* [Exercise instructions]
When a line in the material beneath includes the word "confrontés", add it to the count, and report the count alone.

----

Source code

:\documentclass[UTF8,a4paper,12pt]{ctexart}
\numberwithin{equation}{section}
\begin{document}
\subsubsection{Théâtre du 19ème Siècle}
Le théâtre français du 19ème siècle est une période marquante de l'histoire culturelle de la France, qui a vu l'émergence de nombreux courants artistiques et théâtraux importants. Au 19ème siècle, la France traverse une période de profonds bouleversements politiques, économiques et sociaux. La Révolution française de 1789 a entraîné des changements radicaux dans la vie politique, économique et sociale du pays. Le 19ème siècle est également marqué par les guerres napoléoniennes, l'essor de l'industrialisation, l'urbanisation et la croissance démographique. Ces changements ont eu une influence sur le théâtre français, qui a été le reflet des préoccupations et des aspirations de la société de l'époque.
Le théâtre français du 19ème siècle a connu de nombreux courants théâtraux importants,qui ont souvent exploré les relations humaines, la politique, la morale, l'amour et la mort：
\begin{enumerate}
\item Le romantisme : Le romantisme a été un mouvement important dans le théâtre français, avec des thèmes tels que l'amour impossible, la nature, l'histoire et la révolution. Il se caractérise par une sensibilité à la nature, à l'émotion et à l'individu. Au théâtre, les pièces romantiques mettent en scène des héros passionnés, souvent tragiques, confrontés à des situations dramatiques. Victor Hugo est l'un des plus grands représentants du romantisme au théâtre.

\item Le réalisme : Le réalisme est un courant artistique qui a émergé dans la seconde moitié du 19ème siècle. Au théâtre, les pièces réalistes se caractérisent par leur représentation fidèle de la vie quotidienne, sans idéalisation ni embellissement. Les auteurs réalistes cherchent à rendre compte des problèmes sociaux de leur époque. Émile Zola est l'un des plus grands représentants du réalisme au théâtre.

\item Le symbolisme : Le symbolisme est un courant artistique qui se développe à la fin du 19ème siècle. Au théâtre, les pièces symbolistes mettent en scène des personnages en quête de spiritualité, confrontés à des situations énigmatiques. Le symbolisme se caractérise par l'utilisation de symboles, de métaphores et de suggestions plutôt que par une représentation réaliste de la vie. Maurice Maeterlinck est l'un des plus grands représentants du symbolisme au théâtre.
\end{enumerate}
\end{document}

----

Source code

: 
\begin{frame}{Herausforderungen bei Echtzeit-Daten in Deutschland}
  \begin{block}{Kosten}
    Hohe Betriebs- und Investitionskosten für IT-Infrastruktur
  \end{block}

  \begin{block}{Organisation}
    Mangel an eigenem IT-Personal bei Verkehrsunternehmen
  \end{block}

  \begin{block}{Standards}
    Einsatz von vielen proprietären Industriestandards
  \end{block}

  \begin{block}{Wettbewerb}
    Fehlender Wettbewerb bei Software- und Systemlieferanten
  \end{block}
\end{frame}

----

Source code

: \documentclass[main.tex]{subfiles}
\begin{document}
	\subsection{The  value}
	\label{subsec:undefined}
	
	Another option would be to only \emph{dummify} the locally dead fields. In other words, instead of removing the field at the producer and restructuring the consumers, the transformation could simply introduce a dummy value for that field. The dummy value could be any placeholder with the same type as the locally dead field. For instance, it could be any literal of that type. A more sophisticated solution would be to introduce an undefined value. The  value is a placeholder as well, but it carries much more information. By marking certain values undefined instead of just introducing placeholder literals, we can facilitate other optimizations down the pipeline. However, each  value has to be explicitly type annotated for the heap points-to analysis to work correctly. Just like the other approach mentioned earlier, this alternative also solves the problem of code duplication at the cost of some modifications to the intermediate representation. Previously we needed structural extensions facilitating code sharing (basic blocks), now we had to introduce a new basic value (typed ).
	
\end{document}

----

* [The completed task]
2